= Melissa Neeley =

Melissa Neeley (born September 1, 1972) is an American broadcast journalist, actress, and film producer. She started out as the weekend news anchor on WHIO-FM in Dayton, Ohio. She then became News Director at Monticello Media in Charlottesville, Virginia, on November 1, 2007. Neeley anchored the morning news on Newstalk WCHV 1260 AM and 107.5 FM. She also produced and hosted "Charlottesville This Week", which airs weekends on WCHV, WCHV-FM, WCYK, WHTE, WHUK and WKAV. Under her direction, in 2009 WCHV received the runner-up award for Most Outstanding Newscast by Virginia Association of Broadcasters. In January 2012, Neeley resigned her position with Monticello Media and became employed with Clear Channel Media And Entertainment, now IHeartMedia, in Cincinnati, Oh. Since January 9, 2012, Neeley has been a News Anchor and Reporter for WLW and WKRC (AM). Neeley has been a guest reporter on HLN's Nancy Grace show since 2010, giving information about news stories from Virginia and the Ohio Valley.

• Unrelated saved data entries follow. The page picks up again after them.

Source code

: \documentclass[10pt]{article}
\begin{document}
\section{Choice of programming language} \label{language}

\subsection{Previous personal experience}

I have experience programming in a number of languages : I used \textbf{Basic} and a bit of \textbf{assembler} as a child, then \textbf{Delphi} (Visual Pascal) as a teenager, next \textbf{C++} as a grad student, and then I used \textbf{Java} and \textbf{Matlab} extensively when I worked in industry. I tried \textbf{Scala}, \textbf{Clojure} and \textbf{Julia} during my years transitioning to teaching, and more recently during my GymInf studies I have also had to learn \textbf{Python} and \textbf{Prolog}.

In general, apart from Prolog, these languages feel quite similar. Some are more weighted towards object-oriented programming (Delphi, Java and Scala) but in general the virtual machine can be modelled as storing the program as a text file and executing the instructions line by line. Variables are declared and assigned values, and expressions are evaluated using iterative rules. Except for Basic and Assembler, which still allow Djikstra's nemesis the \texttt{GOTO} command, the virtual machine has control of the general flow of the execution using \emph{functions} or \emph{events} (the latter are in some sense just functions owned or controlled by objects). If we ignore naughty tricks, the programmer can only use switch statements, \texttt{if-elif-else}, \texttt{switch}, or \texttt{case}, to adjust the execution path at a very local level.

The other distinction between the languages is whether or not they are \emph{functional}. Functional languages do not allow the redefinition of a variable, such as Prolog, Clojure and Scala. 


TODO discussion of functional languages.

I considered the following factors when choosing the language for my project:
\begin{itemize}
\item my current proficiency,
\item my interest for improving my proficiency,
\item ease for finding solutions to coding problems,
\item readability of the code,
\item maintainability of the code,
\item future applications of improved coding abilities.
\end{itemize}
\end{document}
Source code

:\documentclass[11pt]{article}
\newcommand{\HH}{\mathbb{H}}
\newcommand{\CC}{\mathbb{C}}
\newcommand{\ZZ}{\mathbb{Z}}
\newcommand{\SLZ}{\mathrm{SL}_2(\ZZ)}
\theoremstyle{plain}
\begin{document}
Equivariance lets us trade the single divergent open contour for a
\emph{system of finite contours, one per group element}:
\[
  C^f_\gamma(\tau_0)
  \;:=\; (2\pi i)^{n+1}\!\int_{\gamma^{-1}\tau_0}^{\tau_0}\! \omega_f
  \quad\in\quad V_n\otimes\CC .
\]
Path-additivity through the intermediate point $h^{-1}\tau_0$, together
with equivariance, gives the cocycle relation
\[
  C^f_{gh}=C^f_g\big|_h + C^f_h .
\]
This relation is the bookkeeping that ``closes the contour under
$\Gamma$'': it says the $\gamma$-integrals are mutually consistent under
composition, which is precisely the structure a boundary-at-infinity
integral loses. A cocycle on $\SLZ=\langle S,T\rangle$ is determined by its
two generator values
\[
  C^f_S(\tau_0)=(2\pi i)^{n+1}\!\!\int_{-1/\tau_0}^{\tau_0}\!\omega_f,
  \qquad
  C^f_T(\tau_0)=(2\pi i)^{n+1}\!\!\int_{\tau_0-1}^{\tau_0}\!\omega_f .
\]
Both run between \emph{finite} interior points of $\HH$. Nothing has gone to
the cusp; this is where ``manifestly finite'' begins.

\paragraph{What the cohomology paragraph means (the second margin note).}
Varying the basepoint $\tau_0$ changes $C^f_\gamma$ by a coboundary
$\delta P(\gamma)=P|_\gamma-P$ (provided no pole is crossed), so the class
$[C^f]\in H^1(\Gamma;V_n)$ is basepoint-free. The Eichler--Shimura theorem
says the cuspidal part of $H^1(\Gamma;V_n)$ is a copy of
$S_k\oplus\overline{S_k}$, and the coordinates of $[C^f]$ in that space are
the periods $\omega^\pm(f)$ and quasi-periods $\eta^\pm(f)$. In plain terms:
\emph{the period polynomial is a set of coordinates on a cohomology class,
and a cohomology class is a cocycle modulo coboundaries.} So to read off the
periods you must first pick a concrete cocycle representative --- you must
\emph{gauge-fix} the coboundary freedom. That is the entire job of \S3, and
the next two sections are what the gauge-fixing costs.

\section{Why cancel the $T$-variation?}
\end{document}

She is also a former member of The Bent Theatre, a comedy improv group in Charlottesville, Virginia. She has worked with film director John Johnson in both the 2011 film Shadowhunters:Lost and in the 2015 film "Plan 9". Neeley played the store clerk's wife in Shadowhunters:Lost. She was an associate producer and a zombie extra in the movie Plan 9. She is credited as Melissa Renee Neeley in both films.